Would it ever come to that?—when she was lying cold and dead—would Gordon Morrice grow in time to love Phemie, and would Phemie learn to love him? The possibility of such a result flashed upon the poor invalid’s mind in a moment; and if tears did blind her eyes, who can wonder?
She had loved the man, and he could never be anything to her now; but another might be much to him, and if that other should be Mrs. Stondon, why better Mrs. Stondon than anyone else, for then her memory would not quite pass away; they would think of her sometimes in the quiet eventide—remember the woman who had loved them both.
There is many an idea that seems unpleasant enough at first, which yet grows, as time passes by, familiar and agreeable; the face of a possible contingency appears strange when it looks in suddenly through the windows of our soul, but by degrees that strangeness wears off, and we become accustomed to its presence, and should miss it were it to leave its wonted place.

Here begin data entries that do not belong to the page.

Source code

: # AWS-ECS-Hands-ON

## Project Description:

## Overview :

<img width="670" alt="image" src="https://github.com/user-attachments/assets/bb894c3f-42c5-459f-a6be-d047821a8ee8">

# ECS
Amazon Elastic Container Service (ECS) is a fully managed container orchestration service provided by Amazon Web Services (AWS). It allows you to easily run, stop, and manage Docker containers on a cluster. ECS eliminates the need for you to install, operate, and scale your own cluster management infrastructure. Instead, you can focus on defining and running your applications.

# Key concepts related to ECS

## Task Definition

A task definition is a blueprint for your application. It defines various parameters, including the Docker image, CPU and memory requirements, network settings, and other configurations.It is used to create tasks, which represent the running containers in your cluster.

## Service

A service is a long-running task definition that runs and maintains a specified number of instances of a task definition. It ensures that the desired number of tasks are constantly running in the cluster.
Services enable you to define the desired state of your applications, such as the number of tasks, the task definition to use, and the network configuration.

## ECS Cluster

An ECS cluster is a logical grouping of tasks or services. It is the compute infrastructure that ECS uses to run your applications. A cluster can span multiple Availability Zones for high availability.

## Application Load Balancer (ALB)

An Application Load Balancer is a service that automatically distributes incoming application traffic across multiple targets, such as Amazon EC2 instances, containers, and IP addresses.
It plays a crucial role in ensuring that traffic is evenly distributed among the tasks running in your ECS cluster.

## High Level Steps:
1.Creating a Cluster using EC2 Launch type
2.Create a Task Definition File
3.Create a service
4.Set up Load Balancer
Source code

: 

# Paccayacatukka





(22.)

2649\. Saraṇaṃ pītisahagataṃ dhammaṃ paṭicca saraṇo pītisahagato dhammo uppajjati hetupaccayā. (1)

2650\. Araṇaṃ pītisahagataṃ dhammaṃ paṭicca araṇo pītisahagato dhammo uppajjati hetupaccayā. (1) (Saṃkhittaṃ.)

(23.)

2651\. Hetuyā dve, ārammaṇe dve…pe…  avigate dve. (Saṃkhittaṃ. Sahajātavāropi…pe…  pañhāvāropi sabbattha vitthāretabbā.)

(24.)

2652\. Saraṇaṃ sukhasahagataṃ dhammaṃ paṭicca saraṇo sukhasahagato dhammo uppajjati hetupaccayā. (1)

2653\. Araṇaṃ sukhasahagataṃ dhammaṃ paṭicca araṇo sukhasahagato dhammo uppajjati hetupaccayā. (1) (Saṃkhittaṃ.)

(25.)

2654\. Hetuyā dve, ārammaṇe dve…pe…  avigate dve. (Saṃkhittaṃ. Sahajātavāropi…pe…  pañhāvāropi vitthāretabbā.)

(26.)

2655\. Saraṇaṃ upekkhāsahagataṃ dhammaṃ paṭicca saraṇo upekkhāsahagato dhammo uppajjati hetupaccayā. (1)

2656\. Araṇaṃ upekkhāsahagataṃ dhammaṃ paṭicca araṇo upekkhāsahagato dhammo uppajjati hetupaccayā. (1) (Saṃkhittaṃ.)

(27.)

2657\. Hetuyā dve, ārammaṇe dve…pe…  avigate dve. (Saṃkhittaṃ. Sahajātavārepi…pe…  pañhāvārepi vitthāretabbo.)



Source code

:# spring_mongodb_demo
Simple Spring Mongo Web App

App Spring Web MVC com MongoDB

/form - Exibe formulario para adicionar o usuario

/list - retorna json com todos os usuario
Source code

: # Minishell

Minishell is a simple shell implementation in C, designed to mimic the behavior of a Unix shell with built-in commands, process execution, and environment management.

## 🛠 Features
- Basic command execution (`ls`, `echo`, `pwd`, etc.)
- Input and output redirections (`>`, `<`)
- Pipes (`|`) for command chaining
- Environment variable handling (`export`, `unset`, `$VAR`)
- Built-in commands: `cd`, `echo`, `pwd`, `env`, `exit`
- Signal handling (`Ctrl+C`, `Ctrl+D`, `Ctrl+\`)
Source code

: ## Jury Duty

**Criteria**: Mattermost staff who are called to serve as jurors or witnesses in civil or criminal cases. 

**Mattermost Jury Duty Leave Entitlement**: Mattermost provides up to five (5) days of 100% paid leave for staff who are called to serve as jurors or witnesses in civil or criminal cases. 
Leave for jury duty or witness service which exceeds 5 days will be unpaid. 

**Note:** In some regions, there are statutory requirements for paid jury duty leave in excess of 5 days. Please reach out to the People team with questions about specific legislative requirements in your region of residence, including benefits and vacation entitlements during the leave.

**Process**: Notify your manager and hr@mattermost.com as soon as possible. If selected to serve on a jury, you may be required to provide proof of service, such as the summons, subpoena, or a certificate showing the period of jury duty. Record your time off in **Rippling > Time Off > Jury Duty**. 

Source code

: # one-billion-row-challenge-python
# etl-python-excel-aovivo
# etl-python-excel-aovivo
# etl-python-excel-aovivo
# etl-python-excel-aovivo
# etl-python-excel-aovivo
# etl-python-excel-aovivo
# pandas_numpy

Our plans and our ideas come to seem to us finally like friends; we sketch them, we fill them in, we add a touch here, make some improvement there, and then, when we have finished and perfected them, we cannot bear to part with our ideals—cannot endure that the touch of reality should level our dream-castles with the ground.
Miss Derno found this to be the truth, at any rate. At first the idea of Phemie and Gordon Morrice growing near and dear to one another disturbed and troubled her; but as the days went by—as she beheld the objectless routine of Mrs. Stondon’s life—as she saw how the sorrows she had passed through were graven on her heart—how deep the iron had entered into her soul; as she watched her flitting hither and thither, anticipating every want of her sick visitor, and moving heaven and earth to compass her recovery, Miss Derno began to hope—she who had done with hope in this world for herself—that some day Phemie might marry Gordon Morrice, and put the irremediable past, with its sin, its suffering, its repentance, away from her like a garment which, having been worn, is laid aside for ever.
That Phemie should not marry again—that in the very prime of her life she should thrust hope and love and joy aside—that she should live for other people’s children, and preside over a desolate and lonely household, seemed to Miss Derno terrible, and she took many an occasion to talk to Mrs. Stondon about the past and about the future, trying her mind on various subjects, but finding that only two strings in the instrument returned their full tone to her delicate touch.
She would speak fully about the past, about her husband, about—well, there is no use in standing over nice in the terms one employs—her lover; repentance, and affection; her regret for her husband, her regard for Basil.